Though tuberculosis is primarily diagnosed and treated in the public health system, there’s a need for greater knowledge about TB in the private sector, says Sundari Mase, MD, MPH, of the CDC’s Field Services and Evaluation Branch, Division of Tuberculosis Elimination. Among private physicians, she says, “there is little institutional knowledge about TB.” When Dr. Mase sees patients, often she’ll note diagnostic delays in recognizing TB, “delays that occur because physicians aren’t thinking about TB.”

One example: lymph node biopsies. “It happens all the time,” she says, “that a patient is sent for a lymph node biopsy, which goes to a pathologist. On readout, there is granulomatous disease, but no one has thought about the possibility of TB, so the specimen is not sent for TB culture. The patient is sent to me, and I have to make a diagnosis of TB on clinical presentation and the pathology report without a culture.” In these circumstances, Dr. Mase says, the patient could go from one physician to another seeking a diagnosis until someone realizes this could be TB.

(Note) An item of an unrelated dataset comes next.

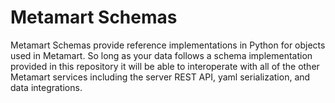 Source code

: # Metamart Schemas

Metamart Schemas provide reference implementations in Python for objects used in Metamart.
So long as your data follows a schema implementation provided in this repository it will be able to interoperate with
all of the other Metamart services including the server REST API, yaml serialization, and data integrations.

“It would be good to have greater knowledge of TB among clinicians and pathologists,” she says. “Once the tissue is in formalin, we can no longer get a culture.” While molecular tests work on formalin-fixed specimens, the yield for TB is low. “There are very few organisms in the specimen,” Dr. Mase says. “There are generally not a lot of TB organisms in the lymph node, so it is hard to pick up.” Dr. Mase has sent four pathology specimens for molecular testing; all were negative.

While many areas in TB diagnosis and management remain unchanged, a major advance has taken place in testing for latent TB infection. Several years ago, in vitro blood tests were approved that recognize the presence of TB infection by release of interferon-gamma (interferon-gamma-release assays, IGRAs) (“Tuberculosis no longer skin deep,” CAP TODAY, November 2008). Data have accumulated on the performance of these assays in relation to the historical standard, tuberculin skin testing (TST), so that the place of IGRAs in diagnosing TB in various populations is now becoming clear. The CDC published updated guidelines in 2010 on the use of IGRAs; those guidelines are still the governing document (MMWR. 2010;59[No. RR-5]:1–25). Says Dr. Mase, “For diagnosis of latent TB infection, interferon-gamma-release assays are recommended for all situations in which we have used tuberculin skin testing.”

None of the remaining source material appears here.